DATA:
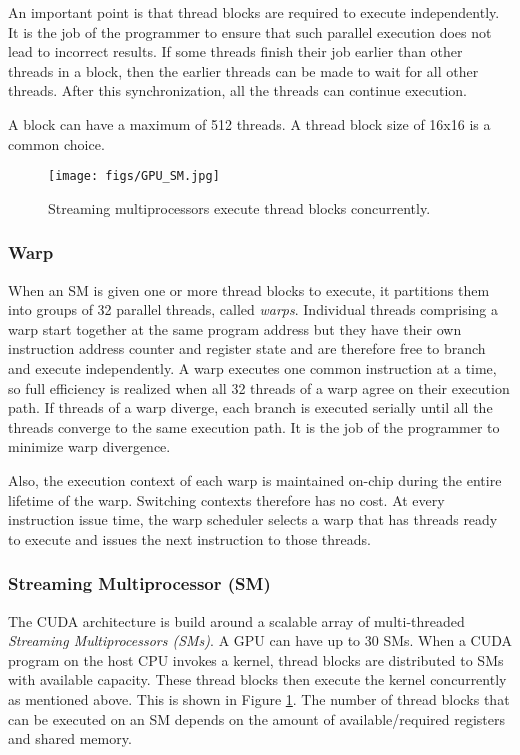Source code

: \documentclass{article}
\begin{document}
An important point is that thread blocks are required to execute independently.  It is the job of the programmer to ensure that such parallel execution does not lead to incorrect results.  If some threads finish their job earlier than other threads in a block, then the earlier threads can be made to wait for all other threads.  After this synchronization, all the threads can continue execution.  

A block can have a maximum of 512 threads.  A thread block size of 16x16 is a common choice.  

\begin{figure}[h]
	\centering
	\texttt{[image: figs/GPU\_SM.jpg]}
	\caption{Streaming multiprocessors execute thread blocks concurrently.} 	
	\label{fig:GPU_SM}	
\end{figure}
\subsubsection{Warp}
When an SM is given one or more thread blocks to execute, it partitions them into groups of 32 parallel threads, called \emph{warps}.  Individual threads comprising a warp start together at the same program address but they have their own instruction address counter and register state and are therefore free to branch and execute independently.  A warp executes one common instruction at a time, so full efficiency is realized when all 32 threads of a warp agree on their execution path.  If threads of a warp diverge, each branch is executed serially until all the threads converge to the same execution path.  It is the job of the programmer to minimize warp divergence.  

Also, the execution context of each warp is maintained on-chip during the entire lifetime of the warp.  Switching contexts therefore has no cost.  At every instruction issue time, the warp scheduler selects a warp that has threads ready to execute and issues the next instruction to those threads.

\subsubsection{Streaming Multiprocessor (SM)}
The CUDA architecture is build around a scalable array of multi-threaded \emph{Streaming Multiprocessors (SMs)}.   A GPU can have up to 30 SMs.  When a CUDA program on the host CPU invokes a kernel, thread blocks are distributed to SMs with available capacity.  These thread blocks then execute the kernel concurrently as mentioned above.  This is shown in Figure \ref{fig:GPU_SM}.  The number of thread blocks that can be executed on an SM depends on the amount of available/required registers and shared memory.  
\end{document}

TASK DETAILS: Wherever "therefore" appears in a line of the entries, copy that line.

WRITTEN ANSWER:
When an SM is given one or more thread blocks to execute, it partitions them into groups of 32 parallel threads, called \emph{warps}.  Individual threads comprising a warp start together at the same program address but they have their own instruction address counter and register state and are therefore free to branch and execute independently.  A warp executes one common instruction at a time, so full efficiency is realized when all 32 threads of a warp agree on their execution path.  If threads of a warp diverge, each branch is executed serially until all the threads converge to the same execution path.  It is the job of the programmer to minimize warp divergence.  
Also, the execution context of each warp is maintained on-chip during the entire lifetime of the warp.  Switching contexts therefore has no cost.  At every instruction issue time, the warp scheduler selects a warp that has threads ready to execute and issues the next instruction to those threads.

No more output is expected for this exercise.